Senator Michael Bennet
13 min readFeb 6, 2023

Remarks at Silicon Flatirons Conference — As Delivered

As Dean Inniss said, and as I already know, I understand that the theme for this year’s conference is “The Internet’s Midlife Crisis.” And for all the reasons that the Dean said, as a 58-year-old senator, I am highly qualified to address the second half of that idea — not as much the first.

But instead, I do want to share some broad observations about the Internet’s dominance — and in particular, the dominance of the biggest digital platforms — over our economy, our society, and our democracy, as we meet here on this beautiful day, this morning.

It’s easy to forget how different the world was just 20 years ago, when Phil Weiser organized the first of these conferences.

At the time, General Motors topped the Fortune 500 list. Apple was 285 on that list, and Amazon didn’t even make the cut. Twitter was still an idea somewhere in the recesses of Jack Dorsey’s head. Mark Zuckerberg wasn’t old enough to vote, even though he’d likely already acquired the undeveloped view of the First Amendment that he holds to this day. No one on this planet had ever heard of Gmail, or YouTube, or TikTok.

That was only 20 years ago, but it might as well have been 200.

Today, Americans spend over two hours a day on social media — more time socializing online than in-person. The average TikTok user in our country spends over 80 minutes a day on the app — that is three weeks of every year.

I’d say speaking as a parent and a citizen, you could probably learn almost anything but Mandarin if you focused on it three weeks out of the year. We are using that for TikTok.

Facebook now hosts 2.7 billion “friends” — half a billion more souls than Christianity. Twitter has fewer followers, of course, than Facebook, but those followers include every single politician, every journalist, every TV producer in America — withering our political debate to 280 characters and to those effervescent posts.

In just two decades, a few companies have transformed much of humanity’s daily life.

How we amuse ourselves. How we discover, learn, and shop. How we connect with friends, family, and our elected representatives. How we pay attention. How we glimpse our shared reality, or how we don’t.

This transformation is a staggering testament, of course, to American innovation. And we can all think of a dozen ways these platforms have improved our lives.

I, for one, have been entirely relieved of the stress, the tremendous burden — and for me, it was one — of sitting in rush hour traffic, wondering if there is a better route. I am now confident that Waze is guiding me — my own personal North Star.

But this dramatic shift from our analogue to our digital human existence has never been guided — or even informed, I would argue — by the public interest. It’s always been dictated by the unforgiving requirements of a few gigantic American enterprises and their commercial self-interest.

And what are those interests? To make us better informed citizens? To make us more productive employees? To make us happier people? Of course not. It’s been to turn a profit and protect that profit through economic dominance. And they have succeeded beyond their wildest dreams.

Until their recent battering, the market capitalization of the biggest tech companies equaled 20% of the entire stock market — a fifth of the entire stock market — a share that one sector has not seen in our nation for 70 years. And, through it all, unlike almost any small business down the street in Boulder, these digital platforms have remained almost entirely unregulated — moving fast, breaking things, and leaving the rest of us to glue something of our world back together.

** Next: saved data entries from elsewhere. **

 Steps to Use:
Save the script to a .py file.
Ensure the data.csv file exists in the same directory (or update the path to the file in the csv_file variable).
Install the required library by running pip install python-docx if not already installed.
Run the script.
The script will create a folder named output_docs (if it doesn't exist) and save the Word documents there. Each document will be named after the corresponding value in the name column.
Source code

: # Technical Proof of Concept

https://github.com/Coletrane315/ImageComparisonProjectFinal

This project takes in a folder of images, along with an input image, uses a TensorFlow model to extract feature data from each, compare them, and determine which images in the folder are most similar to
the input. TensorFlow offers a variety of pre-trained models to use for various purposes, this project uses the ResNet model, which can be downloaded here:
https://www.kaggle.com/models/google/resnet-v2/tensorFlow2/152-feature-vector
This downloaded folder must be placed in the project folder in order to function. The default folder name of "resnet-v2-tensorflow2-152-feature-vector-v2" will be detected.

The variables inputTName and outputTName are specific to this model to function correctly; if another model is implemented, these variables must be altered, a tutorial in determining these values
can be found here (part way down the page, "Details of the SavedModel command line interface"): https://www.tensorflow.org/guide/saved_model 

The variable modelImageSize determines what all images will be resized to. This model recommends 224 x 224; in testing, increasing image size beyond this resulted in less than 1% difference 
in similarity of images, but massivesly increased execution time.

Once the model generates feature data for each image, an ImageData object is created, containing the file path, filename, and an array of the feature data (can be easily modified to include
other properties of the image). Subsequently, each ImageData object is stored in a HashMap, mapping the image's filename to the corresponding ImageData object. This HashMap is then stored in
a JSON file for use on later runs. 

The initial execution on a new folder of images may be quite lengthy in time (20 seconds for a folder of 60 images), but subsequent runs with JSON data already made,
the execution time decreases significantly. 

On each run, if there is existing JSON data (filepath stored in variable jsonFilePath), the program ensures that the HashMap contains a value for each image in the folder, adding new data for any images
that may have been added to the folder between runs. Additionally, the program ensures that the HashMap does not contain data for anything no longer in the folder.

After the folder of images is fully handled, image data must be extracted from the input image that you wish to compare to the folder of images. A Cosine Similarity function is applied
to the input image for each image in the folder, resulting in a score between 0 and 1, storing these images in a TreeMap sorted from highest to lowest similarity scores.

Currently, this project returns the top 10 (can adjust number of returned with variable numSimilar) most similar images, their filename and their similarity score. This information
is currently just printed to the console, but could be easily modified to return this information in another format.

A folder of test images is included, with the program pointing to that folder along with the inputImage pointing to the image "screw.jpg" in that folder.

There’s another way these companies are really different from the brick-and-mortar companies in Boulder: digital platforms aren’t burdened by the fixed costs of an analogue world. Beyond the blinking lights of their energy intensive server farms, their business is in the Cloud, a place where no one works and that requires little physical investment. They have no need to use their profits to invest in America by building infrastructure.

Unlike their industrial forebears, today’s platforms have devised a new, digital barrier to entry to protect their profits and their economic dominance. We know that digital barrier as the network effect.

As everyone here knows in this room, the network effect means that platforms become exponentially more valuable as more people join and spend more of their waking moments there. More valuable to users, because their friends and family are on it; More valuable to the platforms, who hoover up our identities for their profit; More valuable for advertisers who pay the platforms for our identities to barrage us with ads; And so valuable to the markets that the top five tech companies now have a market cap greater than our entire aerospace, defense, construction, road, and railway industries combined.

In the name of building this barrier to entry — this network effect — they have stolen our identities and our privacy and addicted us to their platforms.

The platforms’ imperative to grow big and stay big posed a basic question for them: how do you get people onto your platform, and keep them there? For platforms like Apple and Amazon, it’s to sell products people want, offer subscriptions, and if you’re lucky, enmesh them in their closed ecosystem. For social media platforms with free services, like Meta, Twitter, and TikTok, the answer is more sinister: Harvest as much data on your users as you can, feed that data to your algorithm to serve up whatever content it takes to keep people hooked — so you can keep selling ads.

That is their core business model. And although this particular business model has bestowed enormous value on a few companies, it has imposed profound costs on everybody else.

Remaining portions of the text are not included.